EXTRACTED ENTRIES »
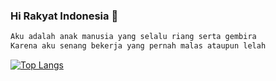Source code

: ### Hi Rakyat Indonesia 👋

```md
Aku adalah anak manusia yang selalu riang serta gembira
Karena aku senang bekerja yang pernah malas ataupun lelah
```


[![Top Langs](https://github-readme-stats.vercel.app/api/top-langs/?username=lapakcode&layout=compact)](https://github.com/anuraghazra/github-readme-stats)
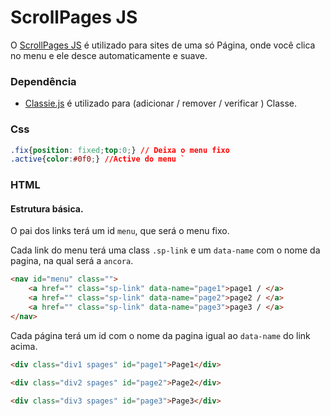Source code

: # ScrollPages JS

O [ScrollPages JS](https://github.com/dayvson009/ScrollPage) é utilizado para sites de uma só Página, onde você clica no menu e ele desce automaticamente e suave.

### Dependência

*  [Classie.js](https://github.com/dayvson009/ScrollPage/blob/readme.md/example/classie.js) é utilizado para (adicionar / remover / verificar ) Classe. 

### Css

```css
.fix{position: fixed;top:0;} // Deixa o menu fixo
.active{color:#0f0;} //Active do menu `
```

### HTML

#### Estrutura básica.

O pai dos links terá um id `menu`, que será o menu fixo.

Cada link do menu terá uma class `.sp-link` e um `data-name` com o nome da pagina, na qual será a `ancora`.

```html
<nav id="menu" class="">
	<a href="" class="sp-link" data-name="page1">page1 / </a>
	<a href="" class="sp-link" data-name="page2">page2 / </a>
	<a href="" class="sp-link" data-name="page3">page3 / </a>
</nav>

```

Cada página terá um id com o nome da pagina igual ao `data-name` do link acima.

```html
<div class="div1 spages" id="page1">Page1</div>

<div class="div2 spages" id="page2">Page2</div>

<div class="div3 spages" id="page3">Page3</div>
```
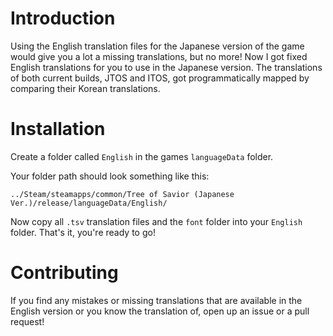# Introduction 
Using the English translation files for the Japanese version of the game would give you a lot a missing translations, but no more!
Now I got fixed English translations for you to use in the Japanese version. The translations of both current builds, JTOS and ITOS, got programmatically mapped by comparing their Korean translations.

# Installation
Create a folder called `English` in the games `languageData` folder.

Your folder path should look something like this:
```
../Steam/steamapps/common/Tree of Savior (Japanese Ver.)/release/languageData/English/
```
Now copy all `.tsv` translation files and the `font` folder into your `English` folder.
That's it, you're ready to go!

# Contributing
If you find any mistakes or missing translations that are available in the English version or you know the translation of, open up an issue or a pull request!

WORK TO COMPLETE » Your copy of the data above should match it exactly, apart from the images.

SOLUTION TO THIS PROBLEM »
Source code

: ### Hi Rakyat Indonesia 👋

```md
Aku adalah anak manusia yang selalu riang serta gembira
Karena aku senang bekerja yang pernah malas ataupun lelah
```


[![Top Langs](https://github-readme-stats.vercel.app/api/top-langs/?username=lapakcode&layout=compact)](https://github.com/anuraghazra/github-readme-stats)
Source code

: # ScrollPages JS

O [ScrollPages JS](https://github.com/dayvson009/ScrollPage) é utilizado para sites de uma só Página, onde você clica no menu e ele desce automaticamente e suave.

### Dependência

*  [Classie.js](https://github.com/dayvson009/ScrollPage/blob/readme.md/example/classie.js) é utilizado para (adicionar / remover / verificar ) Classe. 

### Css

```css
.fix{position: fixed;top:0;} // Deixa o menu fixo
.active{color:#0f0;} //Active do menu `
```

### HTML

#### Estrutura básica.

O pai dos links terá um id `menu`, que será o menu fixo.

Cada link do menu terá uma class `.sp-link` e um `data-name` com o nome da pagina, na qual será a `ancora`.

```html
<nav id="menu" class="">
	<a href="" class="sp-link" data-name="page1">page1 / </a>
	<a href="" class="sp-link" data-name="page2">page2 / </a>
	<a href="" class="sp-link" data-name="page3">page3 / </a>
</nav>

```

Cada página terá um id com o nome da pagina igual ao `data-name` do link acima.

```html
<div class="div1 spages" id="page1">Page1</div>

<div class="div2 spages" id="page2">Page2</div>

<div class="div3 spages" id="page3">Page3</div>
```
# Introduction 
Using the English translation files for the Japanese version of the game would give you a lot a missing translations, but no more!
Now I got fixed English translations for you to use in the Japanese version. The translations of both current builds, JTOS and ITOS, got programmatically mapped by comparing their Korean translations.

# Installation
Create a folder called `English` in the games `languageData` folder.

Your folder path should look something like this:
```
../Steam/steamapps/common/Tree of Savior (Japanese Ver.)/release/languageData/English/
```
Now copy all `.tsv` translation files and the `font` folder into your `English` folder.
That's it, you're ready to go!

# Contributing
If you find any mistakes or missing translations that are available in the English version or you know the translation of, open up an issue or a pull request!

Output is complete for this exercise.